1748
ENGLISH POETRY 1579-1830: SPENSER AND THE TRADITION

Ode on a Lady's Illness after the Death of her Child.

London Chronicle (14 July 1758) 48.

Rev. Thomas Seward


Eight irregular Spenserians (ababcC), published in 1757 without a signature. The poem was later republished as Seward's in the Poetical Register for 1805 as "Ode on Mrs. Seward's Illnes after the Death of her Child," dated "Eyam, April 14, 1748." After considering several more appropriate targets for Death's dart, the poet deplores the condition of his beloved spouse: "My sweet Eliza ne'er in wish or thought | Lax'd the strong texture of her nuptial vow, | Her heart is all with truth and friendship fraught, | And Charity sits smiling on her brow." Mrs. Seward was the daughter of Samuel Johnson's schoolmaster at Lichfield School (Johnson later described Thomas Seward as a valetudinarian). Of the several Seward children, only Anna survived beyond the age of nineteen.

Headnote in Poetical Register for 1805: "When these Madrigals were written, their author had been recently married, and was residing at his living, Eyam, in the highest part of the Peak of Derbyshire. The succeeding Odes were composed a few years after. The Authoress, Anna Seward, is the fruit of that marriage. Two of her sisters died in their infancy, and one lived to attain the age of nineteen. Mr. Seward was the celebrated editor of Beaumont and Fletcher's Plays, in conjuction with a Mr. Simpson, of London. The ingenious and critical notes were chiefly Mr. Seward's. He afterwards became Canon of Lichfield, and made that city his home" (1807) 8n.

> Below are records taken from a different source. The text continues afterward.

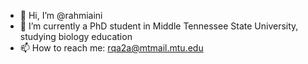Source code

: - 👋 Hi, I’m @rahmiaini
- 🌱 I’m currently a PhD student in Middle Tennessee State University, studying biology education
- 📫 How to reach me: rqa2a@mtmail.mtu.edu

<!---
rahmiaini/rahmiaini is a ✨ special ✨ repository because its `README.md` (this file) appears on your GitHub profile.
You can click the Preview link to take a look at your changes.
--->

P. W. Clayden: "Mr. Seward of Lichfield, the father of Miss Seward the poetess, a man whom Johnson described as having the ambition to be a fine talker, and as going to Buxton and such places where he might find companies to listen to him" The Early Life of Samuel Rogers (1887) 174.

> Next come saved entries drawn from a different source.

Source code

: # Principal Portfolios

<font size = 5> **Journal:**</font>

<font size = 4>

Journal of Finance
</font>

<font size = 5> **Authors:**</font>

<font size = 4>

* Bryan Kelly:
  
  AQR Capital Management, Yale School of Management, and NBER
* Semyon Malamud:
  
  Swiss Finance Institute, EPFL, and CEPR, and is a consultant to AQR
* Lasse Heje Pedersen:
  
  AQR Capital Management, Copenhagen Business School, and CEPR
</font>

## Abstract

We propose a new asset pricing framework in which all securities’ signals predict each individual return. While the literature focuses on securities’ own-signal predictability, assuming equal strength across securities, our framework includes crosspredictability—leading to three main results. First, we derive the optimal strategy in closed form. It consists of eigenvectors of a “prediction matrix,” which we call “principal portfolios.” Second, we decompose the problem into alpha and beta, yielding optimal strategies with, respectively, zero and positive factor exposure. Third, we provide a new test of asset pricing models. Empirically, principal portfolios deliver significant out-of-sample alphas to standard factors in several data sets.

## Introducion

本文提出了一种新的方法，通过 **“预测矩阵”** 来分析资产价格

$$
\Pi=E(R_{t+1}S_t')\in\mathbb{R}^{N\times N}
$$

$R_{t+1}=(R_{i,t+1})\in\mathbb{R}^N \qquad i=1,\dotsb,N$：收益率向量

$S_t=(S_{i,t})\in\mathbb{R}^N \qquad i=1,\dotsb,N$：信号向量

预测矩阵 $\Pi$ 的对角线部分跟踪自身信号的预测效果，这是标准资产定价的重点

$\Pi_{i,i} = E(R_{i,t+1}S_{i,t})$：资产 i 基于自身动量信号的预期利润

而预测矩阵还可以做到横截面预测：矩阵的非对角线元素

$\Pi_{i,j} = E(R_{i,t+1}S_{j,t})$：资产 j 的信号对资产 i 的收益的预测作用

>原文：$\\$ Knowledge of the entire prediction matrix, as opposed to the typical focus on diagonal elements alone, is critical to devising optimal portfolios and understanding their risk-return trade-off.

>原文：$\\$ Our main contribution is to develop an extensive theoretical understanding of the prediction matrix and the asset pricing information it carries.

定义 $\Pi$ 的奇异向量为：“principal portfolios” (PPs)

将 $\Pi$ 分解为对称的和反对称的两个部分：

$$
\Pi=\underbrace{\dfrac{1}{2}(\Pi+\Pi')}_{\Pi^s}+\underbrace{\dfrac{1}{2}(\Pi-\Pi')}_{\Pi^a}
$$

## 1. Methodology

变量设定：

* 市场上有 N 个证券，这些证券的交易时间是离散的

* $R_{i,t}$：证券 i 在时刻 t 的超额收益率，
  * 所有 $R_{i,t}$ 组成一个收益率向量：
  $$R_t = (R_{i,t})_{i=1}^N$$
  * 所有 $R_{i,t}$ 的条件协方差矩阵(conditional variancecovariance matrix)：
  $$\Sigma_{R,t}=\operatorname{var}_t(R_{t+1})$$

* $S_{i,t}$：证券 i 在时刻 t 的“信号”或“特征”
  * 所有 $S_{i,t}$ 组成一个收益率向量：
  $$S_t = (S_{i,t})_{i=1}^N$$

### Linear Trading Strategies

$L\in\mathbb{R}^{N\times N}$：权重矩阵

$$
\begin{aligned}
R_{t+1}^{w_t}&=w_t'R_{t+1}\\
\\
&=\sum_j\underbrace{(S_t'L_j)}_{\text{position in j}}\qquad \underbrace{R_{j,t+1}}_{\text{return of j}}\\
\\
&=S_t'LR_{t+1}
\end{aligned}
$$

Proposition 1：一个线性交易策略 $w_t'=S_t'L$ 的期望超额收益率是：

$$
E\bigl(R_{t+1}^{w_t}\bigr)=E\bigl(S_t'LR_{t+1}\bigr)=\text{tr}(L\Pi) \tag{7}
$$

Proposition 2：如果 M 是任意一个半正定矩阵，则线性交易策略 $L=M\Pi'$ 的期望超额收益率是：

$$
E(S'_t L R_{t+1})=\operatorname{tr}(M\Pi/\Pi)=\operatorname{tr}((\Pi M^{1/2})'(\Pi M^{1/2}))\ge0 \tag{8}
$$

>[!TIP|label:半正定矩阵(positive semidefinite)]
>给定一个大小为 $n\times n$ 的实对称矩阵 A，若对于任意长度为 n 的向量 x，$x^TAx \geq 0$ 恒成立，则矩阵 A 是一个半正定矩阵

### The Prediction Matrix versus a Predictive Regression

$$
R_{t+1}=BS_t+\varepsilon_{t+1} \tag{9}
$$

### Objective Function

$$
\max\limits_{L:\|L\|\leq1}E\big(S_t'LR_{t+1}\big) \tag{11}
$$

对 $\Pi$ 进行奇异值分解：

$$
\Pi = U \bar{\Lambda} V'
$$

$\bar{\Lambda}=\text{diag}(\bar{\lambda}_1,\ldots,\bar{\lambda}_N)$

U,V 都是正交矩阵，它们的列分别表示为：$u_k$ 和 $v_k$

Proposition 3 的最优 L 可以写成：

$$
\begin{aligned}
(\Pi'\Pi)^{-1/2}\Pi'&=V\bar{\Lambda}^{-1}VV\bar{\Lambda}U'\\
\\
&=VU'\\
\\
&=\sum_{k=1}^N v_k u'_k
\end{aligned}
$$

Cruel Disease, why do thy ghastly bands
War unprovok'd with gentle temp'rance wage?
And cannot Beauty's fair uplifted hands
Nor trembling innocence thy wrath assuage?
And must thy darts that lovely breast annoy,
By nature form'd for peace, serenity and joy.

Go fierce disease, and fire the drunkard's brain,
Go, cram the venom down the glutton's throat;
These are the destined subjects of thy reign,
Who upon vice, thy loathsome Sister dote,
Who to their palate soul and body fell,
Who make a league with Death, and covenant with Hell.

Or go, disease, the miser's sinews screw
With spasm convulsive and corroding smart,
Who ne'er for other's grief condolence knew,
Nor dares a mite e'en to himself impart,
The worthless soul from his starv'd carcase wring,
And his imprison'd hoards in circling bounty fling.

Or bid the fiercest of thy horrid crew
Seize the vile letcher in his midnight haunt,
And dark adulteress, whose sainted hue,
Of sun clad chastity makes outward vaunt,
Blast her proud beauties with contagion foul,
And be her face and fame as leprous as her soul.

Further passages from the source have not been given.